Card Subille, a student from the Marshall Islands, and Eric Rodrigues of Ewa Beach moved right from apprentice to full-time employees after impressing their bosses on the big battleship, said Julie Dugan, the Job Corps business and community liaison.


“For a six-week period they report to work every day, and we get constructive feedback from the employer,” Dugan said. “The majority of them start as non-paid interns, but they can turn into paid programs.”

The memorial association played host to the students in February during the Job Corps’ Groundhog Job Shadow Day. The event was so successful that the Missouri agreed to become a work-based learning site.

“We take a lot of the kids,” said Beth Remick, the Missouri’s director of volunteers. “This fall we have two with our ship’s carpenter, one with the ship’s electrician and one with our welder.” Remick noted that students also can get business training at the memorial and that they currently have Job Corps students involved with fund-raising and grant-writing, development and business administration.

Dugan admitted that the historic battleship has been a draw for students.

“I think it’s very exciting for them.
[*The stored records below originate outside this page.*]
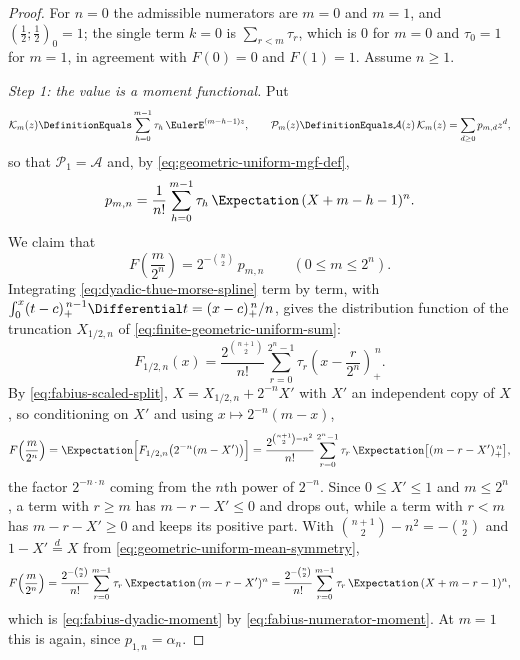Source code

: \documentclass[11pt,a4paper,oneside,openany]{book}
\theoremstyle{definition}
\theoremstyle{remark}
\begin{document}
\begin{proof}
For $n=0$ the admissible numerators are $m=0$ and $m=1$, and
$\left(\tfrac12;\tfrac12\right)_0=1$; the single term $k=0$ is $\sum_{r<m}\tau_r$,
which is $0$ for $m=0$ and $\tau_0=1$ for $m=1$, in agreement with $F(0)=0$ and
$F(1)=1$.  Assume $n\ge1$.

\emph{Step 1: the value is a moment functional.}  Put
\begin{equation}\label{eq:fabius-numerator-series}
 \mathcal K_m(z)\DefinitionEquals\sum_{h=0}^{m-1}\tau_h\,\EulerE^{(m-h-1)z},
 \qquad
 \mathcal P_m(z)\DefinitionEquals\mathcal A(z)\,\mathcal K_m(z)=\sum_{d\ge0}p_{m,d}z^d,
\end{equation}
so that $\mathcal P_1=\mathcal A$ and, by \eqref{eq:geometric-uniform-mgf-def},
\begin{equation}\label{eq:fabius-numerator-moment}
 p_{m,n}=\frac1{n!}\sum_{h=0}^{m-1}\tau_h\,\Expectation\,(X+m-h-1)^n .
\end{equation}
We claim that
\begin{equation}\label{eq:fabius-dyadic-moment}
 F\!\left(\frac m{2^n}\right)=2^{-\binom n2}\,p_{m,n}
 \qquad(0\le m\le2^n).
\end{equation}
Integrating \eqref{eq:dyadic-thue-morse-spline} term by term, with
$\int_0^x(t-c)_+^{\,n-1}\Differential t=(x-c)_+^{\,n}/n$, gives the distribution function of the
truncation $X_{1/2,n}$ of \eqref{eq:finite-geometric-uniform-sum}:
\[
 F_{1/2,n}(x)
 =\frac{2^{\binom{n+1}{2}}}{n!}\sum_{r=0}^{2^n-1}\tau_r
   \left(x-\frac r{2^n}\right)_+^{\,n}.
\]
By \eqref{eq:fabius-scaled-split}, $X=X_{1/2,n}+2^{-n}X'$ with $X'$ an independent
copy of $X$, so conditioning on $X'$ and using $x\mapsto2^{-n}(m-x)$,
\[
 F\!\left(\frac m{2^n}\right)
 =\Expectation\Bigl[F_{1/2,n}\bigl(2^{-n}(m-X')\bigr)\Bigr]
 =\frac{2^{\binom{n+1}{2}-n^2}}{n!}
  \sum_{r=0}^{2^n-1}\tau_r\,\Expectation\bigl[(m-r-X')_+^{\,n}\bigr],
\]
the factor $2^{-n\cdot n}$ coming from the $n$th power of $2^{-n}$.  Since
$0\le X'\le1$ and $m\le2^n$, a term with $r\ge m$ has $m-r-X'\le0$ and drops out,
while a term with $r<m$ has $m-r-X'\ge0$ and keeps its positive part.  With
$\binom{n+1}{2}-n^2=-\binom n2$ and $1-X'\overset d=X$ from
\eqref{eq:geometric-uniform-mean-symmetry},
\[
 F\!\left(\frac m{2^n}\right)
 =\frac{2^{-\binom n2}}{n!}\sum_{r=0}^{m-1}\tau_r\,\Expectation\,(m-r-X')^n
 =\frac{2^{-\binom n2}}{n!}\sum_{r=0}^{m-1}\tau_r\,\Expectation\,(X+m-r-1)^n,
\]
which is \eqref{eq:fabius-dyadic-moment} by \eqref{eq:fabius-numerator-moment}.  At
$m=1$ this is  again, since $p_{1,n}=\alpha_n$.


\end{proof}
\end{document}
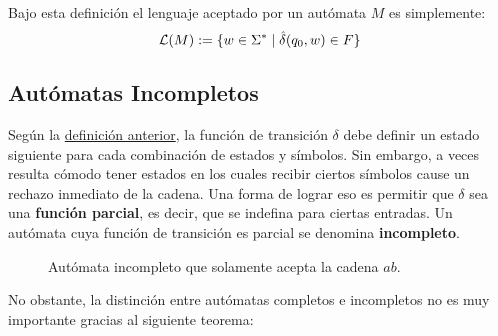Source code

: Bajo esta definición el lenguaje aceptado por un autómata $M$ es simplemente:
$$
\mathcal{L} (M) := \{w \in \Sigma^* \mid \hat \delta (q_0, w) \in F \}
$$

\subsection{Autómatas Incompletos}

Según la \hyperref[subsec-definicion-afds]{definición anterior}, la función de transición $\delta$ debe definir un estado siguiente para cada combinación de estados y símbolos. Sin embargo, a veces resulta cómodo tener estados en los cuales recibir ciertos símbolos cause un rechazo inmediato de la cadena. Una forma de lograr eso es permitir que $\delta$ sea una \textbf{función parcial}, es decir, que se indefina para ciertas entradas. Un autómata cuya función de transición es parcial se denomina \textbf{incompleto}.

\begin{figure}[H]
    \centering
    \caption*{Autómata incompleto que solamente acepta la cadena $ab$.}
\end{figure}

No obstante, la distinción entre autómatas completos e incompletos no es muy importante gracias al siguiente teorema:

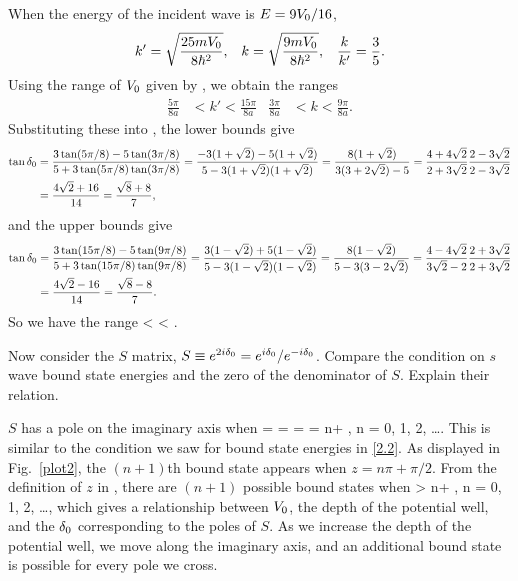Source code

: \begin{solution}
	When the energy of the incident wave is $E = 9 V_0 / 16$,
	\begin{align*}
		k' &= \sqrt{\frac{25 m V_0}{8 \hbar^2}}, &
		k &= \sqrt{\frac{9 m V_0}{8 \hbar^2}}, &
		\frac{k}{k'} = \frac{3}{5}.
	\end{align*}
	Using the range of $V_0$ given by , we obtain the ranges
	\begin{align*}
		\frac{5 \pi}{8 a} &< k' < \frac{15 \pi}{8 a} &
		\frac{3 \pi}{8 a} &< k < \frac{9 \pi}{8 a}.
	\end{align*}
	Substituting these into , the lower bounds give
	\begin{align*}
		\tan\delta_0 &= \frac{3 \tan(5 \pi / 8) - 5 \tan(3\pi / 8)}{5 + 3 \tan(5 \pi / 8) \tan(3\pi / 8)}
		= \frac{-3 (1 + \sqrt{2}) - 5 (1 + \sqrt{2})}{5 - 3 (1 + \sqrt{2}) (1 + \sqrt{2})}
		= \frac{8 (1 + \sqrt{2})}{3(3 + 2 \sqrt{2}) - 5}
		= \frac{4 + 4 \sqrt{2}}{2 + 3 \sqrt{2}} \frac{2 - 3 \sqrt{2}}{2 - 3 \sqrt{2}} \\
		&= \frac{4 \sqrt{2} + 16}{14}
		= \frac{\sqrt{8} + 8}{7},
	\end{align*}
	and the upper bounds give
	\begin{align*}
		\tan\delta_0 &= \frac{3 \tan(15 \pi / 8) - 5 \tan(9\pi / 8)}{5 + 3 \tan(15 \pi / 8) \tan(9\pi / 8)}
		= \frac{3 (1 - \sqrt{2}) + 5 (1 - \sqrt{2})}{5 - 3 (1 - \sqrt{2}) (1 - \sqrt{2})}
		= \frac{8 (1 - \sqrt{2})}{5 - 3 (3 - 2 \sqrt{2})}
		= \frac{4 - 4 \sqrt{2}}{3 \sqrt{2} - 2} \frac{2 + 3 \sqrt{2}}{2 + 3 \sqrt{2}} \\
		&= \frac{4 \sqrt{2} - 16}{14}
		= \frac{\sqrt{8} - 8}{7}.
	\end{align*}
	So we have the range
	\beq
		 < \tan\delo < .
	\eeq
	\vfix
\end{solution}



\begin{problem}
	Now consider the $S$ matrix, $S \equiv e^{2i \delta_0} = e^{i \delta_0} / e^{-i \delta_0}$.  Compare the condition on $s$ wave bound state energies and the zero of the denominator of $S$.  Explain their relation.
\end{problem}

\begin{solution}
	$S$ has a pole on the imaginary axis when
	 = \Re[e^{-i \delo}] =  = \cos\delo
		\qimplies
		\delo = n\pi + , \quad n = 0, 1, 2, \ldots.
	\eeq
	This is similar to the condition we saw for bound state energies in \ref{2.2}.  As displayed in Fig.~\ref{plot2}, the $(n + 1)$th bound state appears when $z = n\pi + \pi / 2$.  From the definition of $z$ in , there are $(n + 1)$ possible bound states when
	\beq
		 > n\pi + , \quad n = 0, 1, 2, \ldots,
	\eeq
	which gives a relationship between $V_0$, the depth of the potential well, and the $\delta_0$ corresponding to the poles of $S$.  As we increase the depth of the potential well, we move along the imaginary axis, and an additional bound state is possible for every pole we cross.
\end{solution}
A lot of them are into the history, and it’sall been a very exciting, very positive work environment as well.”

And while the students learn valuable job skills, the Missouri gets enthusiastic workers who, when their internship is finished, have a hard time saying goodbye.


“We love having the students around,” Remick said. “They just become part of the family. They are just polite, nice kids but we do get attached to them.”

The work ethic the students show has impressed not only the Missouri staff but another organization that looks for those who don’t mind hard work at less than high wages: the U.S. military.

“A lot of those kids are going on to college, voc-tech school and the military,” Remick noted. “Recruiters are just amazed. These kids get up early ready to go to work and with how little they are paid you know they are already ready. It’s a recruiting gold mine.”

The Hawaii Job Corps began 42 years ago and has since trained more than 15,000 low-income young adults for a variety of jobs. Currently, the programs boasts 260 live-in students at 35 work-based learning sites in the Islands. The program is open to men and women ages 16-24.